-- The problem --
Exactly as written, output each record given below.

┄┄┄┄┄┄┄┄┄┄

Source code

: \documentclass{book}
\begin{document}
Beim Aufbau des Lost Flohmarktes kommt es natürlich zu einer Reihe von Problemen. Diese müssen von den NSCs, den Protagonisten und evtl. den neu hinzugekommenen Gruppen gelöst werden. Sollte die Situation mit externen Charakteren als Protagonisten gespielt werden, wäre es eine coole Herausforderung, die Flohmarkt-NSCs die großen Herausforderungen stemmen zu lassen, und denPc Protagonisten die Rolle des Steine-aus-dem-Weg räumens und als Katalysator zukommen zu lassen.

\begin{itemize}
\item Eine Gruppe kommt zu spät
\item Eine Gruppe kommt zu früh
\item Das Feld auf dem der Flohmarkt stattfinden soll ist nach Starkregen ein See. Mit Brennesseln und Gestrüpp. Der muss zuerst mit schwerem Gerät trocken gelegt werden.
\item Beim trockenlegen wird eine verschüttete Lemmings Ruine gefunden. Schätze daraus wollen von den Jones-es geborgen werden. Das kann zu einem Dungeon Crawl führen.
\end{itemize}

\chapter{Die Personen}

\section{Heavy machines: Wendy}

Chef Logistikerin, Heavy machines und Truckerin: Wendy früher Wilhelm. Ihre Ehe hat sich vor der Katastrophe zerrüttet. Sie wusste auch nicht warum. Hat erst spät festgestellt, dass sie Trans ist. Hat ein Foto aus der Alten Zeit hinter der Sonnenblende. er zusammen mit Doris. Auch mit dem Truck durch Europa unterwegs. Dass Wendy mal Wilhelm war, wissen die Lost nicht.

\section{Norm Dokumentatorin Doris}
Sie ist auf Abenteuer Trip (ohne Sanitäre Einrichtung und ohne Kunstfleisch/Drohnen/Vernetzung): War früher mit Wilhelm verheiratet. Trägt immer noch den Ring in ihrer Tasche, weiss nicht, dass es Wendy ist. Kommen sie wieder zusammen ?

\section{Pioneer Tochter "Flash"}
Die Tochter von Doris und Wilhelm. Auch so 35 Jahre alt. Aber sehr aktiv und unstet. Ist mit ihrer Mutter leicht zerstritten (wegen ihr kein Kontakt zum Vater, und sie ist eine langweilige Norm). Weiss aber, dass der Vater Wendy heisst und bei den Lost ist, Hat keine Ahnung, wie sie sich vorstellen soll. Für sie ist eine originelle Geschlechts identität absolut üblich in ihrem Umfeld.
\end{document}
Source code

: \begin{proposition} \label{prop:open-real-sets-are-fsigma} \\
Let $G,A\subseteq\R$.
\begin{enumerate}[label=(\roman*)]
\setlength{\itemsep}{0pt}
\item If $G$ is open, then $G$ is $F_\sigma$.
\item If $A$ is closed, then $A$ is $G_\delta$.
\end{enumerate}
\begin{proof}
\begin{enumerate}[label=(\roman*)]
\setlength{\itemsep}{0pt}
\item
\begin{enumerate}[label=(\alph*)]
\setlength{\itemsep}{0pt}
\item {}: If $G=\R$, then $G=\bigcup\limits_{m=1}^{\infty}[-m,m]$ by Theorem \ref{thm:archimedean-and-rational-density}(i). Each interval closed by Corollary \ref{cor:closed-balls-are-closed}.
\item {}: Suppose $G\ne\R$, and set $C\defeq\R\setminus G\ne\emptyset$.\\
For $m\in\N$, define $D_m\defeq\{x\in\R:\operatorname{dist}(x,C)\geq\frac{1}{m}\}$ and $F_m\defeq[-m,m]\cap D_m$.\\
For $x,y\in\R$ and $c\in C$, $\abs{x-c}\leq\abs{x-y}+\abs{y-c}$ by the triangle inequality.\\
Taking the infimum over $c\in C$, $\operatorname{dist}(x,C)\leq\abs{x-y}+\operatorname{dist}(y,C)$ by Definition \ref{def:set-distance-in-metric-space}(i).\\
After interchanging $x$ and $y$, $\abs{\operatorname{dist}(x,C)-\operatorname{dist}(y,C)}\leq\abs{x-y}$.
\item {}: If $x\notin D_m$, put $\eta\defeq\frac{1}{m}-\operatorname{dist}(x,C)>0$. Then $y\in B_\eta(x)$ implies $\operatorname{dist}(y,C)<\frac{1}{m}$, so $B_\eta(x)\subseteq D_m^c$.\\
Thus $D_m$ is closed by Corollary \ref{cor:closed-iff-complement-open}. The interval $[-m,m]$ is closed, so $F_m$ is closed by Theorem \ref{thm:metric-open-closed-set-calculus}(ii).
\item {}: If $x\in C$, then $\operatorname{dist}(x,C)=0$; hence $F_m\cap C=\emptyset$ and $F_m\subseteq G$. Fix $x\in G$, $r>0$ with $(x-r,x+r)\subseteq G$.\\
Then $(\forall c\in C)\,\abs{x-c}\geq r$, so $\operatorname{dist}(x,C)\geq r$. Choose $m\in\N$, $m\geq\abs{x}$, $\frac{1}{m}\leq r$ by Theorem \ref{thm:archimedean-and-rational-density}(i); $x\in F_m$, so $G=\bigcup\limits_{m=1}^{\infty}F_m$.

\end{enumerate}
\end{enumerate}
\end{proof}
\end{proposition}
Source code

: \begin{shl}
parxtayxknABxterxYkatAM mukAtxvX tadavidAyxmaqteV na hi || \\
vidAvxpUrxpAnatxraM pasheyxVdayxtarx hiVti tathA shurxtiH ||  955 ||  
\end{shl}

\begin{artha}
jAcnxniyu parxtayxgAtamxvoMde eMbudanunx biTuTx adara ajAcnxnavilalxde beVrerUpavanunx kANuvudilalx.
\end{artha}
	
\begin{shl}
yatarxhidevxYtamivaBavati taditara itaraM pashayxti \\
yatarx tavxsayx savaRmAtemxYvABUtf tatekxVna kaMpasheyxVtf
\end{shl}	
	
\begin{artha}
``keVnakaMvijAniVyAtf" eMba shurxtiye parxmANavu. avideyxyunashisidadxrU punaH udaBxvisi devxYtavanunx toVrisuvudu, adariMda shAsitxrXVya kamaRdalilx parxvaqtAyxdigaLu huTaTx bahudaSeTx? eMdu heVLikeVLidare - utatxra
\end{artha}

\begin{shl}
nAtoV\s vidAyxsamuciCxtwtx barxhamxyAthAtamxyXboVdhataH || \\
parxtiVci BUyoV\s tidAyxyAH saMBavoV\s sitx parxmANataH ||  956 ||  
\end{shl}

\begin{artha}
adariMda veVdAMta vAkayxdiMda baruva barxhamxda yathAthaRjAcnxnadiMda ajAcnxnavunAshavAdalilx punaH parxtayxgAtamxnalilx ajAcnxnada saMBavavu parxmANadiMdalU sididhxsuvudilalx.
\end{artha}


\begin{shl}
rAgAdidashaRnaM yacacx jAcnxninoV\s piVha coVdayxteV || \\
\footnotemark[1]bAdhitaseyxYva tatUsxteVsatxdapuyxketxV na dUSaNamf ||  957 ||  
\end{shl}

┄┄┄┄┄┄┄┄┄┄

-- Task answer --
Source code

: \documentclass{book}
\begin{document}
Beim Aufbau des Lost Flohmarktes kommt es natürlich zu einer Reihe von Problemen. Diese müssen von den NSCs, den Protagonisten und evtl. den neu hinzugekommenen Gruppen gelöst werden. Sollte die Situation mit externen Charakteren als Protagonisten gespielt werden, wäre es eine coole Herausforderung, die Flohmarkt-NSCs die großen Herausforderungen stemmen zu lassen, und denPc Protagonisten die Rolle des Steine-aus-dem-Weg räumens und als Katalysator zukommen zu lassen.

\begin{itemize}
\item Eine Gruppe kommt zu spät
\item Eine Gruppe kommt zu früh
\item Das Feld auf dem der Flohmarkt stattfinden soll ist nach Starkregen ein See. Mit Brennesseln und Gestrüpp. Der muss zuerst mit schwerem Gerät trocken gelegt werden.
\item Beim trockenlegen wird eine verschüttete Lemmings Ruine gefunden. Schätze daraus wollen von den Jones-es geborgen werden. Das kann zu einem Dungeon Crawl führen.
\end{itemize}

\chapter{Die Personen}

\section{Heavy machines: Wendy}

Chef Logistikerin, Heavy machines und Truckerin: Wendy früher Wilhelm. Ihre Ehe hat sich vor der Katastrophe zerrüttet. Sie wusste auch nicht warum. Hat erst spät festgestellt, dass sie Trans ist. Hat ein Foto aus der Alten Zeit hinter der Sonnenblende. er zusammen mit Doris. Auch mit dem Truck durch Europa unterwegs. Dass Wendy mal Wilhelm war, wissen die Lost nicht.

\section{Norm Dokumentatorin Doris}
Sie ist auf Abenteuer Trip (ohne Sanitäre Einrichtung und ohne Kunstfleisch/Drohnen/Vernetzung): War früher mit Wilhelm verheiratet. Trägt immer noch den Ring in ihrer Tasche, weiss nicht, dass es Wendy ist. Kommen sie wieder zusammen ?

\section{Pioneer Tochter "Flash"}
Die Tochter von Doris und Wilhelm. Auch so 35 Jahre alt. Aber sehr aktiv und unstet. Ist mit ihrer Mutter leicht zerstritten (wegen ihr kein Kontakt zum Vater, und sie ist eine langweilige Norm). Weiss aber, dass der Vater Wendy heisst und bei den Lost ist, Hat keine Ahnung, wie sie sich vorstellen soll. Für sie ist eine originelle Geschlechts identität absolut üblich in ihrem Umfeld.
\end{document}
Source code

: \begin{proposition} \label{prop:open-real-sets-are-fsigma} \\
Let $G,A\subseteq\R$.
\begin{enumerate}[label=(\roman*)]
\setlength{\itemsep}{0pt}
\item If $G$ is open, then $G$ is $F_\sigma$.
\item If $A$ is closed, then $A$ is $G_\delta$.
\end{enumerate}
\begin{proof}
\begin{enumerate}[label=(\roman*)]
\setlength{\itemsep}{0pt}
\item
\begin{enumerate}[label=(\alph*)]
\setlength{\itemsep}{0pt}
\item {}: If $G=\R$, then $G=\bigcup\limits_{m=1}^{\infty}[-m,m]$ by Theorem \ref{thm:archimedean-and-rational-density}(i). Each interval closed by Corollary \ref{cor:closed-balls-are-closed}.
\item {}: Suppose $G\ne\R$, and set $C\defeq\R\setminus G\ne\emptyset$.\\
For $m\in\N$, define $D_m\defeq\{x\in\R:\operatorname{dist}(x,C)\geq\frac{1}{m}\}$ and $F_m\defeq[-m,m]\cap D_m$.\\
For $x,y\in\R$ and $c\in C$, $\abs{x-c}\leq\abs{x-y}+\abs{y-c}$ by the triangle inequality.\\
Taking the infimum over $c\in C$, $\operatorname{dist}(x,C)\leq\abs{x-y}+\operatorname{dist}(y,C)$ by Definition \ref{def:set-distance-in-metric-space}(i).\\
After interchanging $x$ and $y$, $\abs{\operatorname{dist}(x,C)-\operatorname{dist}(y,C)}\leq\abs{x-y}$.
\item {}: If $x\notin D_m$, put $\eta\defeq\frac{1}{m}-\operatorname{dist}(x,C)>0$. Then $y\in B_\eta(x)$ implies $\operatorname{dist}(y,C)<\frac{1}{m}$, so $B_\eta(x)\subseteq D_m^c$.\\
Thus $D_m$ is closed by Corollary \ref{cor:closed-iff-complement-open}. The interval $[-m,m]$ is closed, so $F_m$ is closed by Theorem \ref{thm:metric-open-closed-set-calculus}(ii).
\item {}: If $x\in C$, then $\operatorname{dist}(x,C)=0$; hence $F_m\cap C=\emptyset$ and $F_m\subseteq G$. Fix $x\in G$, $r>0$ with $(x-r,x+r)\subseteq G$.\\
Then $(\forall c\in C)\,\abs{x-c}\geq r$, so $\operatorname{dist}(x,C)\geq r$. Choose $m\in\N$, $m\geq\abs{x}$, $\frac{1}{m}\leq r$ by Theorem \ref{thm:archimedean-and-rational-density}(i); $x\in F_m$, so $G=\bigcup\limits_{m=1}^{\infty}F_m$.

\end{enumerate}
\end{enumerate}
\end{proof}
\end{proposition}
Source code

: \begin{shl}
parxtayxknABxterxYkatAM mukAtxvX tadavidAyxmaqteV na hi || \\
vidAvxpUrxpAnatxraM pasheyxVdayxtarx hiVti tathA shurxtiH ||  955 ||  
\end{shl}

\begin{artha}
jAcnxniyu parxtayxgAtamxvoMde eMbudanunx biTuTx adara ajAcnxnavilalxde beVrerUpavanunx kANuvudilalx.
\end{artha}
	
\begin{shl}
yatarxhidevxYtamivaBavati taditara itaraM pashayxti \\
yatarx tavxsayx savaRmAtemxYvABUtf tatekxVna kaMpasheyxVtf
\end{shl}	
	
\begin{artha}
``keVnakaMvijAniVyAtf" eMba shurxtiye parxmANavu. avideyxyunashisidadxrU punaH udaBxvisi devxYtavanunx toVrisuvudu, adariMda shAsitxrXVya kamaRdalilx parxvaqtAyxdigaLu huTaTx bahudaSeTx? eMdu heVLikeVLidare - utatxra
\end{artha}

\begin{shl}
nAtoV\s vidAyxsamuciCxtwtx barxhamxyAthAtamxyXboVdhataH || \\
parxtiVci BUyoV\s tidAyxyAH saMBavoV\s sitx parxmANataH ||  956 ||  
\end{shl}

\begin{artha}
adariMda veVdAMta vAkayxdiMda baruva barxhamxda yathAthaRjAcnxnadiMda ajAcnxnavunAshavAdalilx punaH parxtayxgAtamxnalilx ajAcnxnada saMBavavu parxmANadiMdalU sididhxsuvudilalx.
\end{artha}


\begin{shl}
rAgAdidashaRnaM yacacx jAcnxninoV\s piVha coVdayxteV || \\
\footnotemark[1]bAdhitaseyxYva tatUsxteVsatxdapuyxketxV na dUSaNamf ||  957 ||  
\end{shl}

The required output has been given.